It's back to school time, and millions of teenagers are braving the hallways of American High Schools. Some are new, and for the first time, I've seen their eyes WIDE open to a brave new world. Others are re-connecting with old friends, and still others are counting down the days for summer 2011. I saw a post on facebook yesterday that said, "Only 9 more months." HA!!
While teens are going back to school, we are ramping up our tour to go and reach out to various school administrators, counselors, and spiritual formation directors to just present the research we found this summer. Each summer when 1000 teenagers descend on our Durango, Colorado home; we have a unique ability to ministry, encourage, help grow, and watch.
We watch for trends in teen behavior.
We ask kids how we can serve them more as a faith community.
We see the questions kids are asking, and we help to give them a way to find the answers.
We see where teen spiritual growth is happening, as we get a cross section from all over the world.
AND…it's our intent to help pastors, youth directors, counselors, and anyone interested in helping to mentor teenagers.
This year I found a growing trend in the public school even more depressing.
It seems like every public school is reeling from this "separation of church and state" phrase, and more and more kids are telling me they are unable to meet as a "faith" group in their schools. Administrators are not allowing charters for groups like FCA, Young Life, or Intervarsity. They are actually canceling the teacher sponsored groups, and basically forbidding faith groups from coming on campus.
I know the reason why. I mean lets be honest, we've all seen Christian Crazies out there that don't respect boundaries, and think God gave them the mission to invade every body else's personal space for the sake of the gospel. So the administrator has a choice, Do I let the crazies in?
Another problem seems to happen when other religious organizations call on the same rights as the Christian groups, even though the Christian groups have been there for a significant amount of time. The administrator not only has to deal with letting the crazies in, but now he or she has to decide which groups to let in. Imagine an administrator letting a Satanist group in the school and little Christian 'Tommy' comes home with a pamphlet of a pentagram. How would that go over? I can see it now…
Tommy: Mom look what I got today at school
Mom: Oh that's nice dear (she glances over) WHAT IS THAT?
Tommy: This cool guy came to lunch today talking about how I can conjure up spirits
Mom immediately gets off the couch in search of the schools phone list looking feverishly for the number to the principle's house.

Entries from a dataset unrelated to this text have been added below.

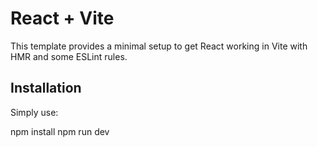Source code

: # React + Vite

This template provides a minimal setup to get React working in Vite with HMR and some ESLint rules.

##  Installation

Simply use:

npm install
npm run dev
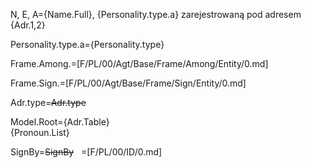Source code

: N, E, A={Name.Full}, {Personality.type.a} zarejestrowaną pod adresem {Adr.1,2}

Personality.type.a={Personality.type}

Frame.Among.=[F/PL/00/Agt/Base/Frame/Among/Entity/0.md]

Frame.Sign.=[F/PL/00/Agt/Base/Frame/Sign/Entity/0.md]

Adr.type=<del>Adr.type</del>

Model.Root={Adr.Table}<br>{Pronoun.List}

SignBy=<del>SignBy</del>
 
=[F/PL/00/ID/0.md]

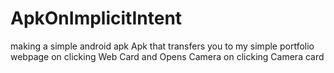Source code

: # ApkOnImplicitIntent
making a simple android apk
Apk that transfers you to my simple portfolio webpage on clicking Web Card and Opens Camera on clicking Camera card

And then you can imagine from there…..
So how do we handle issues like this?
In a country so rich in diversity of religion, how can we help students have access to one of the most important parts of their development?
I was reading in Psychology Today this morning, and an article about EGO stuck out like a sore thumb. I decided to see what today's psychological community thought about ego and the necessity or non-necessity of someone's thoughts about themselves. (Click Here for the Article)

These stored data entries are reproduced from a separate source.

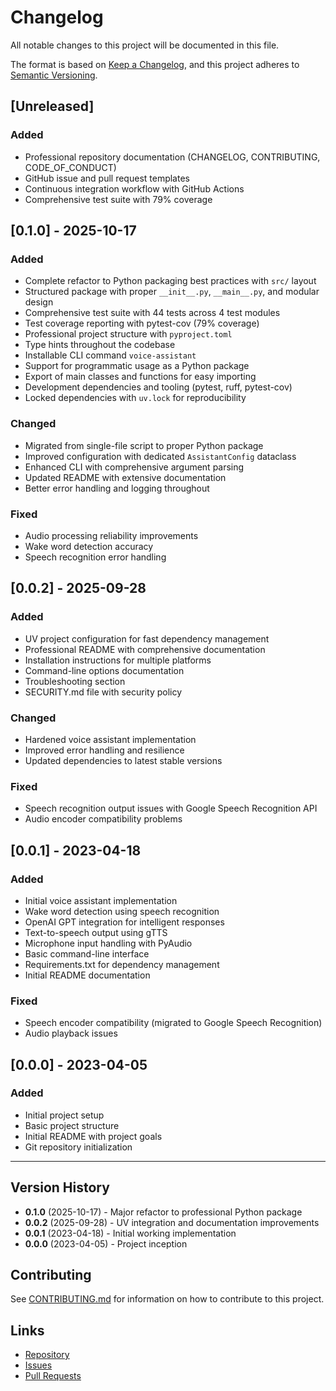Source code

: # Changelog

All notable changes to this project will be documented in this file.

The format is based on [Keep a Changelog](https://keepachangelog.com/en/1.0.0/),
and this project adheres to [Semantic Versioning](https://semver.org/spec/v2.0.0.html).

## [Unreleased]

### Added

- Professional repository documentation (CHANGELOG, CONTRIBUTING, CODE_OF_CONDUCT)
- GitHub issue and pull request templates
- Continuous integration workflow with GitHub Actions
- Comprehensive test suite with 79% coverage

## [0.1.0] - 2025-10-17

### Added

- Complete refactor to Python packaging best practices with `src/` layout
- Structured package with proper `__init__.py`, `__main__.py`, and modular design
- Comprehensive test suite with 44 tests across 4 test modules
- Test coverage reporting with pytest-cov (79% coverage)
- Professional project structure with `pyproject.toml`
- Type hints throughout the codebase
- Installable CLI command `voice-assistant`
- Support for programmatic usage as a Python package
- Export of main classes and functions for easy importing
- Development dependencies and tooling (pytest, ruff, pytest-cov)
- Locked dependencies with `uv.lock` for reproducibility

### Changed

- Migrated from single-file script to proper Python package
- Improved configuration with dedicated `AssistantConfig` dataclass
- Enhanced CLI with comprehensive argument parsing
- Updated README with extensive documentation
- Better error handling and logging throughout

### Fixed

- Audio processing reliability improvements
- Wake word detection accuracy
- Speech recognition error handling

## [0.0.2] - 2025-09-28

### Added

- UV project configuration for fast dependency management
- Professional README with comprehensive documentation
- Installation instructions for multiple platforms
- Command-line options documentation
- Troubleshooting section
- SECURITY.md file with security policy

### Changed

- Hardened voice assistant implementation
- Improved error handling and resilience
- Updated dependencies to latest stable versions

### Fixed

- Speech recognition output issues with Google Speech Recognition API
- Audio encoder compatibility problems

## [0.0.1] - 2023-04-18

### Added

- Initial voice assistant implementation
- Wake word detection using speech recognition
- OpenAI GPT integration for intelligent responses
- Text-to-speech output using gTTS
- Microphone input handling with PyAudio
- Basic command-line interface
- Requirements.txt for dependency management
- Initial README documentation

### Fixed

- Speech encoder compatibility (migrated to Google Speech Recognition)
- Audio playback issues

## [0.0.0] - 2023-04-05

### Added

- Initial project setup
- Basic project structure
- Initial README with project goals
- Git repository initialization

---

## Version History

- **0.1.0** (2025-10-17) - Major refactor to professional Python package
- **0.0.2** (2025-09-28) - UV integration and documentation improvements
- **0.0.1** (2023-04-18) - Initial working implementation
- **0.0.0** (2023-04-05) - Project inception

## Contributing

See [CONTRIBUTING.md](CONTRIBUTING.md) for information on how to contribute to this project.

## Links

- [Repository](https://github.com/yourusername/voice-assistant-demo)
- [Issues](https://github.com/yourusername/voice-assistant-demo/issues)
- [Pull Requests](https://github.com/yourusername/voice-assistant-demo/pulls)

If you read the article, you'll see it's all about the EGO and how important it is as a protection mechanism. But the line that stuck out to me…"Research shows that people who are grateful, generous, and forgiving (“weak” from an ego perspective) are the happiest"
We had a discussion yesterday at KIVU about the necessity to teach teenagers about their spiritual life. My buddy Luke articulated how hard it is to get into the school system and make friends. He was re-calling some of his work in high school ministry. But I just kept thinking, How can we truly educate our students without some focus on spiritual growth and understanding?
If we are made of body, mind, soul, and spirit, what are we doing to take care of 1/2 of our whole person? We do good to take care of body in P.E. Mind is taken care of as we study academics. But the soul and spirit are left to fend for themselves. Rarely do you see any educators taking the lead on helping students understand that we are more than the physical body and mind.
So I ask you, readers of the Journey, How can we help administrators understand the value of spiritual development? If you are an administrator, help us understand how we can serve you in your pursuit for developing excellent programs for teenagers in High School?
Millions of kids are going back to school this week, and millions of kids will never move their spiritual growth from that of a baby. Help us as we try to engage.